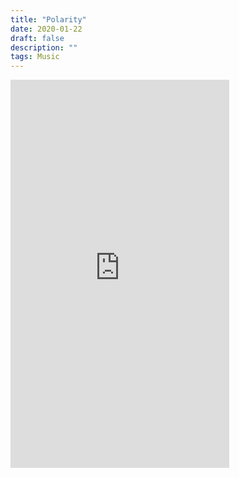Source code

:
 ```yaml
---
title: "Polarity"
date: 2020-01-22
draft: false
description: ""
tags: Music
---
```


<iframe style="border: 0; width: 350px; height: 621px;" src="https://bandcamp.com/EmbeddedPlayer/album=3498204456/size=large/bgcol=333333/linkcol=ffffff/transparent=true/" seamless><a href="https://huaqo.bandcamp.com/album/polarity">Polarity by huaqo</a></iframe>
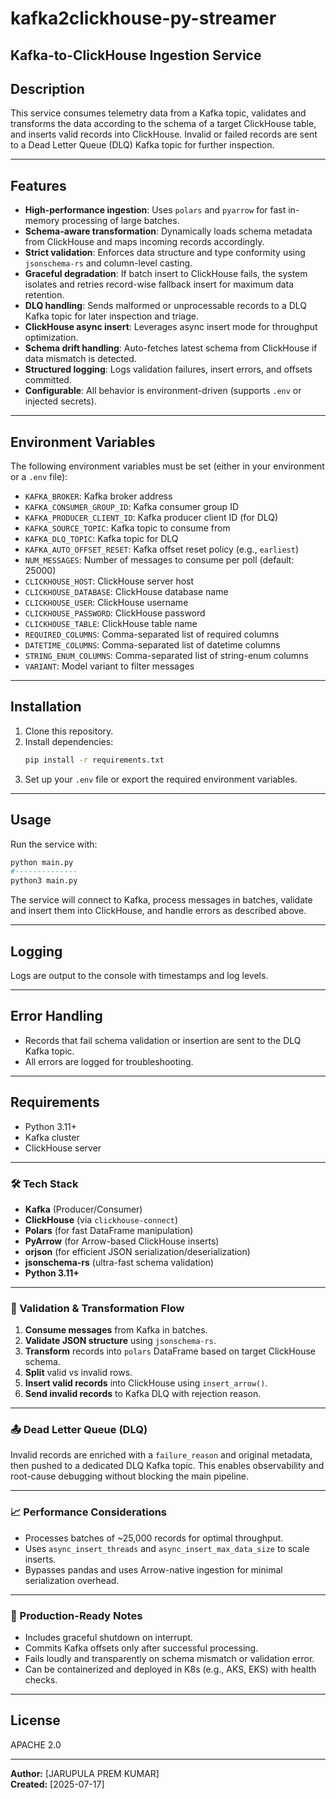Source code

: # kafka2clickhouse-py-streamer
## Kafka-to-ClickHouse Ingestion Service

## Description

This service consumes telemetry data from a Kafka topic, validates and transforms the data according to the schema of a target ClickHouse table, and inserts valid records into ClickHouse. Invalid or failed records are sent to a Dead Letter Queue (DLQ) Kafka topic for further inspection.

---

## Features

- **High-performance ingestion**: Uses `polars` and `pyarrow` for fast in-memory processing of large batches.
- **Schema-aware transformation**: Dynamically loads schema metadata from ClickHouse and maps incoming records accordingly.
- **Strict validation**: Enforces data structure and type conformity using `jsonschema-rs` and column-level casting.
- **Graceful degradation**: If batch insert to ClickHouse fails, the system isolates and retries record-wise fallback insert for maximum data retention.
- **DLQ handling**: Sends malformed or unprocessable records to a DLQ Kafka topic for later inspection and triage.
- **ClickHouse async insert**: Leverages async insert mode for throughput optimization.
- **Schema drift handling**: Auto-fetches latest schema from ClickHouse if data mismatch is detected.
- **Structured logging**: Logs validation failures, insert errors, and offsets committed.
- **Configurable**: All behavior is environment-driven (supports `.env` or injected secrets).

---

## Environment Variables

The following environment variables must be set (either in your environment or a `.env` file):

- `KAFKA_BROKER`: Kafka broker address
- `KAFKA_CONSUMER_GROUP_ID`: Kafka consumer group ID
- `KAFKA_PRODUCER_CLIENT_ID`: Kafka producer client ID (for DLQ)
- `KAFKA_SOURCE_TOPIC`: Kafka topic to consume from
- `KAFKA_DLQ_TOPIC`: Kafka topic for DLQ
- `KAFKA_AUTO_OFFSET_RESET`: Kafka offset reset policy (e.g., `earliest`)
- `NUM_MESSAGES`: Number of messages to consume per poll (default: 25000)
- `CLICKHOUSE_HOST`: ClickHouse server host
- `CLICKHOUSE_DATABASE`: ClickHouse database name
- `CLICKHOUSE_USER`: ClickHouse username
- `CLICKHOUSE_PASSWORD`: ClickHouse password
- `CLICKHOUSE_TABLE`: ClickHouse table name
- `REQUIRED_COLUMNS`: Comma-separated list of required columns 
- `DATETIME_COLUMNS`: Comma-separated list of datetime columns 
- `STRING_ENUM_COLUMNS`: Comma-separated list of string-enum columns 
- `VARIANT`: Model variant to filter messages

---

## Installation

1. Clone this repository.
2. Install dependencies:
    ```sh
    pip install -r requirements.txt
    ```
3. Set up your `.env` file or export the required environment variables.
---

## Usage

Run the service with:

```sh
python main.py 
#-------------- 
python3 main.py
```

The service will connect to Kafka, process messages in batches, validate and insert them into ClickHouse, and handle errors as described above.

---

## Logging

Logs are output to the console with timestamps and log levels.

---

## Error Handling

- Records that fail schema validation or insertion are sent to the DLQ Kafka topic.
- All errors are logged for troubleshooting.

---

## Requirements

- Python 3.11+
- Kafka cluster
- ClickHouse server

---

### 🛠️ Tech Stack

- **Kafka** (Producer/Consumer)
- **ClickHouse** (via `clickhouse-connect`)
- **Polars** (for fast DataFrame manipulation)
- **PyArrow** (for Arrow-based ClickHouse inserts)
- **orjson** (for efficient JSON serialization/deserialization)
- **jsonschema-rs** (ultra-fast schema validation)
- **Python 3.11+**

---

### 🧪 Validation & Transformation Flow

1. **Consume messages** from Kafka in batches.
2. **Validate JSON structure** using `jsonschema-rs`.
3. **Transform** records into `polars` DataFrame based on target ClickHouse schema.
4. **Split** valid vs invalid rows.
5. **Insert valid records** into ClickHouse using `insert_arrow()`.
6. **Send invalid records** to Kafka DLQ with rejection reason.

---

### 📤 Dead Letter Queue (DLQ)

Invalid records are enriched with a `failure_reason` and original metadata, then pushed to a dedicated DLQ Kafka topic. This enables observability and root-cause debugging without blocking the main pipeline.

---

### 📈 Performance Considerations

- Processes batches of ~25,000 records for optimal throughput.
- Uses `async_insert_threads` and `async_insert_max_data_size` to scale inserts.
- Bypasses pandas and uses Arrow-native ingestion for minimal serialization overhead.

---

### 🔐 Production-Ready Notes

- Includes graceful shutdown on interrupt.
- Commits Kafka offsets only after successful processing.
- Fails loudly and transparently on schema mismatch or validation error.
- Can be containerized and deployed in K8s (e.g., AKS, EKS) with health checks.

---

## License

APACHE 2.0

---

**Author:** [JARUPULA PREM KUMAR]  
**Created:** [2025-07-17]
--
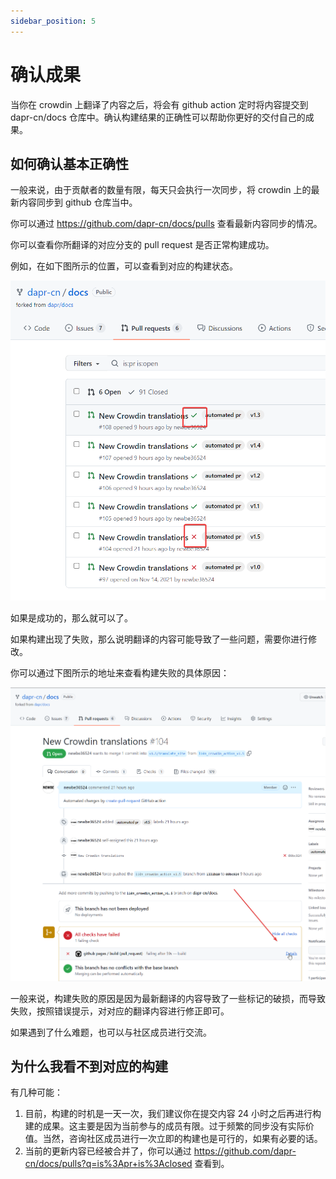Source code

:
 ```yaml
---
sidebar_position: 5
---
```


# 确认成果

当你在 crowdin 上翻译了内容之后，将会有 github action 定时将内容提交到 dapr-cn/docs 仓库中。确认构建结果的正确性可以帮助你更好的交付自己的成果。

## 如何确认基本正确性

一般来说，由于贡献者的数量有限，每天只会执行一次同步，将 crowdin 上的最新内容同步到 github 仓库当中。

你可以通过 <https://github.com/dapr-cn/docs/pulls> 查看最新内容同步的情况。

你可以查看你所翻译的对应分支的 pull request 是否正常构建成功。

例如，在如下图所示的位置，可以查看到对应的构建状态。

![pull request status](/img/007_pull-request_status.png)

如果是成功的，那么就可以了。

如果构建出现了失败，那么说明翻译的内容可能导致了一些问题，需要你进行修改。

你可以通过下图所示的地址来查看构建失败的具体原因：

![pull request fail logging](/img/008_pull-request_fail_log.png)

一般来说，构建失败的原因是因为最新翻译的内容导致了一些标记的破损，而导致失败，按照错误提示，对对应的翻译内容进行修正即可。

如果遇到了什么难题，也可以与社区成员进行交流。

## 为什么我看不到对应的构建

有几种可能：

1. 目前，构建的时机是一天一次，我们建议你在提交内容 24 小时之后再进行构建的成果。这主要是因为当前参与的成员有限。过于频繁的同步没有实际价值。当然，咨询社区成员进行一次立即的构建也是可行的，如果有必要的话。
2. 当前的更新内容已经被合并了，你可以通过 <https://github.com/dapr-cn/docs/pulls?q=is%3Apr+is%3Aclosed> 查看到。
--
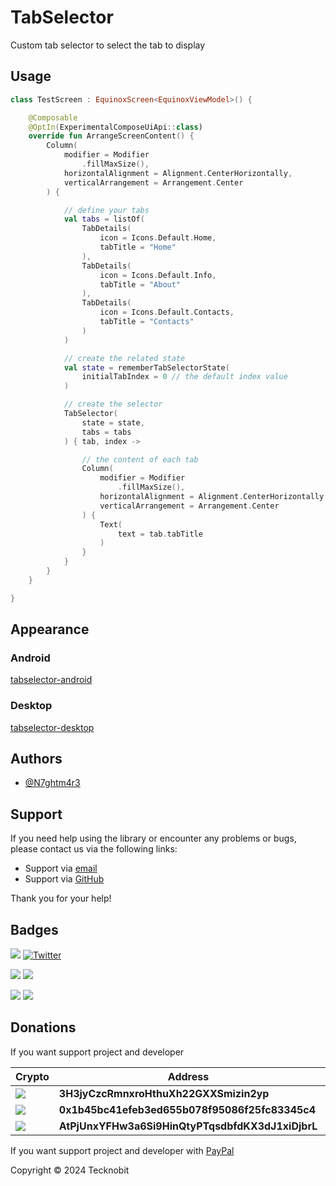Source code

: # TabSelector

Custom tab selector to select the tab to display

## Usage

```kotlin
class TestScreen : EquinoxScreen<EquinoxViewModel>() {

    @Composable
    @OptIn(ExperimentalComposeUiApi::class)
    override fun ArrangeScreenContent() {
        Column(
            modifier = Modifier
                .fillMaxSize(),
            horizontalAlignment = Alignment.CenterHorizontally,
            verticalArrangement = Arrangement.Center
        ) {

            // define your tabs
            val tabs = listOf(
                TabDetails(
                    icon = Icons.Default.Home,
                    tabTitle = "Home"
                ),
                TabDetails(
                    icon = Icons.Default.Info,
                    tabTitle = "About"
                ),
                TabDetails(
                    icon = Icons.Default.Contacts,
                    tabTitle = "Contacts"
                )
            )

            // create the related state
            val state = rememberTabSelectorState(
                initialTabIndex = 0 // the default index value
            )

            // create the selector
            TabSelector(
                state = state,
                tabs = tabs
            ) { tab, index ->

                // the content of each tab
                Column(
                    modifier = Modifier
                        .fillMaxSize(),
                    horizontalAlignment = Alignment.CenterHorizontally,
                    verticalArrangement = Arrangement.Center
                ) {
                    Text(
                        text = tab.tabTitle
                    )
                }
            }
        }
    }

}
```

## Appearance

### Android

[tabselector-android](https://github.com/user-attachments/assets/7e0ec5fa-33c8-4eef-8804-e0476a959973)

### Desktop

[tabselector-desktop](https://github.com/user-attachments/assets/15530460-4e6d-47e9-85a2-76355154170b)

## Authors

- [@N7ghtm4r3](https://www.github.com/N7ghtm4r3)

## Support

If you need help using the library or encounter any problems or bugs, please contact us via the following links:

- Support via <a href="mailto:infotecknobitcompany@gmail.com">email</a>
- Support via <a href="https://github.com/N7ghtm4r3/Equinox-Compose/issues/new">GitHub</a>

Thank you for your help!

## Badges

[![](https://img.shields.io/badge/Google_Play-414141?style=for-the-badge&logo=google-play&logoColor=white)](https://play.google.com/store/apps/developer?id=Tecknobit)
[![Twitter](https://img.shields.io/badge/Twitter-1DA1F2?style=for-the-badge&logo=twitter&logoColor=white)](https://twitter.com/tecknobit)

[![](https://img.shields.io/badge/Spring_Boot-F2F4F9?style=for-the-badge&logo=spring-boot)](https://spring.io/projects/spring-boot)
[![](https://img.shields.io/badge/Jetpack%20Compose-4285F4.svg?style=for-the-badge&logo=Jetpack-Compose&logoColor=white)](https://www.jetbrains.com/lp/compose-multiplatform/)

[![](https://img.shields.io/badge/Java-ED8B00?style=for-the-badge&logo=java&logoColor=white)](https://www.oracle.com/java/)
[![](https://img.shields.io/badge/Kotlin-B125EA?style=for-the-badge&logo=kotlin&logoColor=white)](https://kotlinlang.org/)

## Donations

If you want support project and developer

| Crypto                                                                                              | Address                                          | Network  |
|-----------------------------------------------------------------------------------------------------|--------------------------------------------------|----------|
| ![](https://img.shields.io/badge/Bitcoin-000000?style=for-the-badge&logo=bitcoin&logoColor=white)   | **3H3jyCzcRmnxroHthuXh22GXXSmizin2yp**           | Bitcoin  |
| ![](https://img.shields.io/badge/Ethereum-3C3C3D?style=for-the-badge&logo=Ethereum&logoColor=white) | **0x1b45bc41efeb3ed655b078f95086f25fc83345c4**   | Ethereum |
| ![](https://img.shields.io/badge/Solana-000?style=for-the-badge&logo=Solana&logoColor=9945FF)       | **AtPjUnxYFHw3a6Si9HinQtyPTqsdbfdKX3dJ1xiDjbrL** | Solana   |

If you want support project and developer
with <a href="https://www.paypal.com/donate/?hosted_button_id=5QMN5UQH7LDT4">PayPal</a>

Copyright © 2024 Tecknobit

*TASK TO CARRY OUT*: Looking at the records above, work out how many lines contain "required". Give the number only.

*RESULT*: 2